One of the hottest trends this year seemed to be retro racers, the highlight of which was two early Golfs with Kamei-style body kits and a sweet track-ready Audi 80. Along with some resto-modded excellence, they formed a wide offensive of vintage cars that arrived at the lake in unprecedented numbers. Beetles, T2s and 80's Porsches filled a surprisingly big part of the grid. Even more surprisingly, many of them didn't bear any kinds of modifications. Those lucky enough to walk the roads in the area saw what seemed to be about a half of the total Golf Rallye production. The same applied to its modern counterpart, the just as rare and appealingly fast Polo Rs, another strong candidate for a future hot-hatch classic. As the main VW feast was still a few days ahead, some drivers dared to bring here their BMWs, Subarus or AMGs. There's no place for cars other than VAG products during the official days, though — appearing in one would be like wearing a Real Madrid jersey at an FC Barcelona sector of Camp Nou. Ask the poor women who took the wrong turn and accidentally arrived here in a Fiat last year...
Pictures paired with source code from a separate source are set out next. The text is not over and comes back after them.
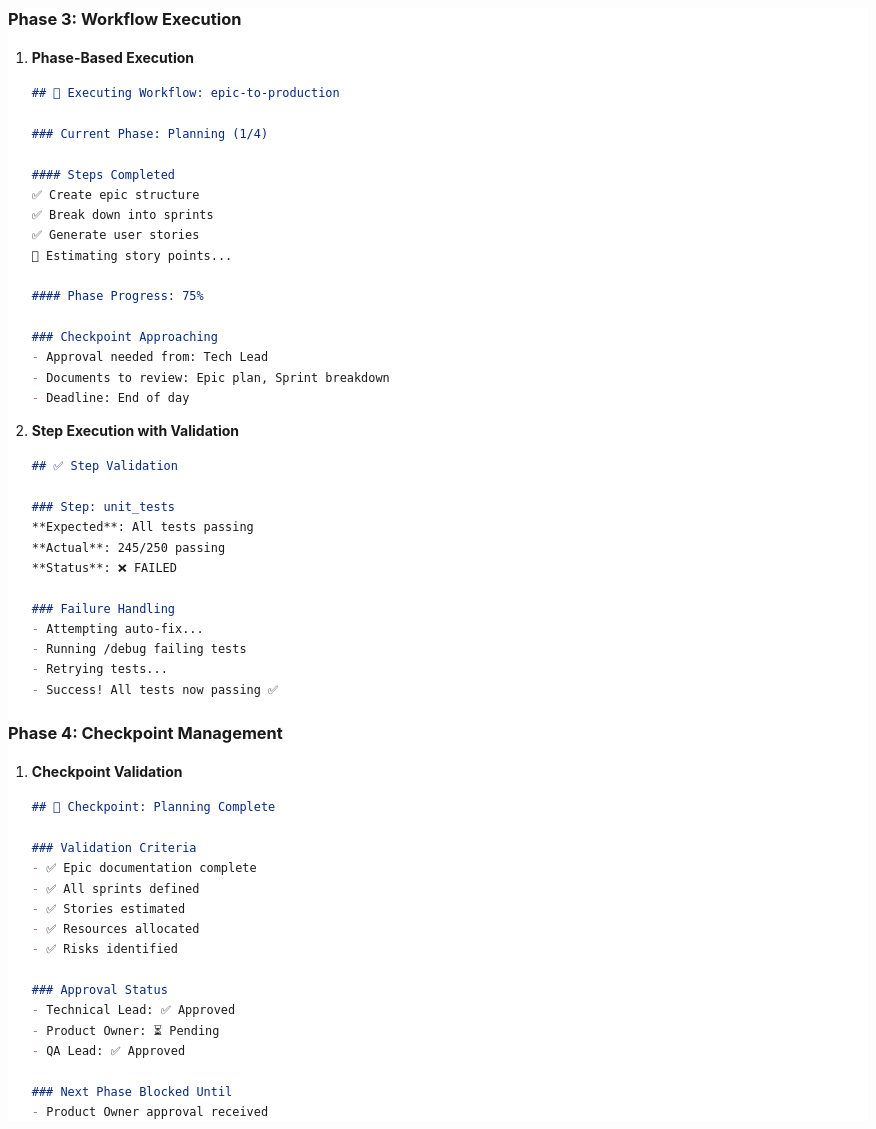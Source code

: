### Phase 3: Workflow Execution
1. **Phase-Based Execution**
   ```markdown
   ## 🎯 Executing Workflow: epic-to-production
   
   ### Current Phase: Planning (1/4)
   
   #### Steps Completed
   ✅ Create epic structure
   ✅ Break down into sprints
   ✅ Generate user stories
   🔄 Estimating story points...
   
   #### Phase Progress: 75%
   
   ### Checkpoint Approaching
   - Approval needed from: Tech Lead
   - Documents to review: Epic plan, Sprint breakdown
   - Deadline: End of day
   ```

2. **Step Execution with Validation**
   ```markdown
   ## ✅ Step Validation
   
   ### Step: unit_tests
   **Expected**: All tests passing
   **Actual**: 245/250 passing
   **Status**: ❌ FAILED
   
   ### Failure Handling
   - Attempting auto-fix...
   - Running /debug failing tests
   - Retrying tests...
   - Success! All tests now passing ✅
   ```

### Phase 4: Checkpoint Management
1. **Checkpoint Validation**
   ```markdown
   ## 🚩 Checkpoint: Planning Complete
   
   ### Validation Criteria
   - ✅ Epic documentation complete
   - ✅ All sprints defined
   - ✅ Stories estimated
   - ✅ Resources allocated
   - ✅ Risks identified
   
   ### Approval Status
   - Technical Lead: ✅ Approved
   - Product Owner: ⏳ Pending
   - QA Lead: ✅ Approved
   
   ### Next Phase Blocked Until
   - Product Owner approval received
   ```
The event is very popular with the local Polizei too, but for entirely different reasons. They show little understanding for the urgent need of burning the tires or racing on local roads, so the real fun starts here only after midnight. Be lucky and you'll see a good show with a quality soundtrack composed by blow off valves, loud exhausts and turbocharged VR6s revved like there was no tomorrow. Be unlucky and you'll get caught by the guys on white motorcycles with blue lights flashing and be prepared to lose lots of euros.
No matter whether you like risking it or not, even without the underground bit, the Wörthersee is a place that recalibrates the idea of a car gathering. It's hard not to be impressed here with everything from the world leading projects to the '80s Golfs, and all the sheer madness that surrounds the cars. Quite possibly it's the biggest — and the greatest — car show on our planet.